((

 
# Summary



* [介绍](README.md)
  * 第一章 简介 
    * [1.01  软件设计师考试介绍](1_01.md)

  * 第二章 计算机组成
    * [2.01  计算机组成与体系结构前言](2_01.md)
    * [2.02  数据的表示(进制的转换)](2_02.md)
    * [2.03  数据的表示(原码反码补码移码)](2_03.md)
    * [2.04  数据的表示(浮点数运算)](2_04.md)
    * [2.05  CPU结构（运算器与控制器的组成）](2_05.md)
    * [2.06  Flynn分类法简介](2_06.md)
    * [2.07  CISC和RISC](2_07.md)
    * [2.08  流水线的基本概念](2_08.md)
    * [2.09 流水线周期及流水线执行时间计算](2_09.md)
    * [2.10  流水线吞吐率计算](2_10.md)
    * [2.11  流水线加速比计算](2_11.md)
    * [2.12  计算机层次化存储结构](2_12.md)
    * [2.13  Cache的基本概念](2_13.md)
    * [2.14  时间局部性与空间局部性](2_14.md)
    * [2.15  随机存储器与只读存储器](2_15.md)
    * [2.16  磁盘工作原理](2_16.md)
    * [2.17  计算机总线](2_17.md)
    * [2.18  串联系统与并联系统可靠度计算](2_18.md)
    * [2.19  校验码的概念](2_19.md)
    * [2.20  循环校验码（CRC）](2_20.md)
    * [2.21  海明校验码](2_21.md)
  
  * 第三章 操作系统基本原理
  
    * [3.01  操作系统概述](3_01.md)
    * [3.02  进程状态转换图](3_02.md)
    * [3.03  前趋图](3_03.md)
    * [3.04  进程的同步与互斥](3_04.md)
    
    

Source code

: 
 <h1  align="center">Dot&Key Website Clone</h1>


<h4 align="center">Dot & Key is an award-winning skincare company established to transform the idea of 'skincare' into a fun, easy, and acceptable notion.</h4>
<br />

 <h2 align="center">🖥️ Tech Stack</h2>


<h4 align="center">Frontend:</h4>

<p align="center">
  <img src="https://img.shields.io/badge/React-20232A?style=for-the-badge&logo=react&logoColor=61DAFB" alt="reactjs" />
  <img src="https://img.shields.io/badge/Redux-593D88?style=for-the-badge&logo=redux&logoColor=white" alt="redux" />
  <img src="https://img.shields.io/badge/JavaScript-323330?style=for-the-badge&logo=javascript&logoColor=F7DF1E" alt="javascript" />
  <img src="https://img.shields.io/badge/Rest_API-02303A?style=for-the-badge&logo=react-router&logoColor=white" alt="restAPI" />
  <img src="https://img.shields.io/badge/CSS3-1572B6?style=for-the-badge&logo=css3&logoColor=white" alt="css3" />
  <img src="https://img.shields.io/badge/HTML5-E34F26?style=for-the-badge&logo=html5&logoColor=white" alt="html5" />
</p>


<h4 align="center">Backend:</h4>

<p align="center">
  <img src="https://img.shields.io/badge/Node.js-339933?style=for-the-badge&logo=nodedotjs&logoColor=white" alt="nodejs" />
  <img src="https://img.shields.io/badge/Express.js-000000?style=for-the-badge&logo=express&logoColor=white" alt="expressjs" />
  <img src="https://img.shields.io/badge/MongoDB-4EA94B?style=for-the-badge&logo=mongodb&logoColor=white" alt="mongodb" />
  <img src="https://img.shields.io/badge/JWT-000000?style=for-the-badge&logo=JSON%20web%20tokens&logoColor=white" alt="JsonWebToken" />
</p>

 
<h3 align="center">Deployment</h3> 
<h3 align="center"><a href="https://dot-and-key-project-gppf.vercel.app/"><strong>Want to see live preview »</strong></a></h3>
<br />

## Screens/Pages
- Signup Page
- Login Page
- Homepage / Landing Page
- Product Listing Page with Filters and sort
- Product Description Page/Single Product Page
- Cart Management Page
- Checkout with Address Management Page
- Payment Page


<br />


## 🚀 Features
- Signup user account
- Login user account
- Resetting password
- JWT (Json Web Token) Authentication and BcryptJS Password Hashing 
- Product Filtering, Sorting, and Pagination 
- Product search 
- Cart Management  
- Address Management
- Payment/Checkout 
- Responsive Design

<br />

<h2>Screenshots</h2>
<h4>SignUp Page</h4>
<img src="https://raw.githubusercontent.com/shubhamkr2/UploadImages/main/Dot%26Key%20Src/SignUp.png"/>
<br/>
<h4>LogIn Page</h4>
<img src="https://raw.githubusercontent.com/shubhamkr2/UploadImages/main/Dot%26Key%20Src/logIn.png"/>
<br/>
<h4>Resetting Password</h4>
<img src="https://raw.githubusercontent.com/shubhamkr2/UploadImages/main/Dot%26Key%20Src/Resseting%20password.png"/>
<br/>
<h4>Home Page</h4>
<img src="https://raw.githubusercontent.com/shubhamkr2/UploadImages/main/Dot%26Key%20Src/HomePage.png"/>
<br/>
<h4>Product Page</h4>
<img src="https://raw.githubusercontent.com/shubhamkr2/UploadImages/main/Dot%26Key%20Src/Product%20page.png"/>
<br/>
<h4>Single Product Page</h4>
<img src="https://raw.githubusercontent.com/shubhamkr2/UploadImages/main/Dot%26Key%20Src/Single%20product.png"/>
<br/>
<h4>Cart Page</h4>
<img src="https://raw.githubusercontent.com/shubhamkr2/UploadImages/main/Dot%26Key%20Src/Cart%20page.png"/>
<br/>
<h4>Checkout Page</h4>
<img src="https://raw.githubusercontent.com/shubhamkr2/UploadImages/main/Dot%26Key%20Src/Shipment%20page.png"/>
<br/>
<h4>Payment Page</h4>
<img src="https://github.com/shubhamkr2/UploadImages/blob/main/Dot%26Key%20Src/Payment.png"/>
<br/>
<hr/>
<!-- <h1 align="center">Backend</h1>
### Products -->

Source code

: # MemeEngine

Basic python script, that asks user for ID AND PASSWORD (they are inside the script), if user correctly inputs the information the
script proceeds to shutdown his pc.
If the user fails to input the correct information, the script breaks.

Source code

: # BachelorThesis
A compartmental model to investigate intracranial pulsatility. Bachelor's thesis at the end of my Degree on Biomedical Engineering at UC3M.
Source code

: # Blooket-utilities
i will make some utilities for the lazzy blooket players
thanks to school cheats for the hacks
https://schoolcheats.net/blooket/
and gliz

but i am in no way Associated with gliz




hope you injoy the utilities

))

Copy out whichever lines of the listing contain the word "white".

#### [FINAL ANSWER]
  <img src="https://img.shields.io/badge/Redux-593D88?style=for-the-badge&logo=redux&logoColor=white" alt="redux" />
  <img src="https://img.shields.io/badge/Rest_API-02303A?style=for-the-badge&logo=react-router&logoColor=white" alt="restAPI" />
  <img src="https://img.shields.io/badge/CSS3-1572B6?style=for-the-badge&logo=css3&logoColor=white" alt="css3" />
  <img src="https://img.shields.io/badge/HTML5-E34F26?style=for-the-badge&logo=html5&logoColor=white" alt="html5" />
  <img src="https://img.shields.io/badge/Node.js-339933?style=for-the-badge&logo=nodedotjs&logoColor=white" alt="nodejs" />
  <img src="https://img.shields.io/badge/Express.js-000000?style=for-the-badge&logo=express&logoColor=white" alt="expressjs" />
  <img src="https://img.shields.io/badge/MongoDB-4EA94B?style=for-the-badge&logo=mongodb&logoColor=white" alt="mongodb" />
  <img src="https://img.shields.io/badge/JWT-000000?style=for-the-badge&logo=JSON%20web%20tokens&logoColor=white" alt="JsonWebToken" />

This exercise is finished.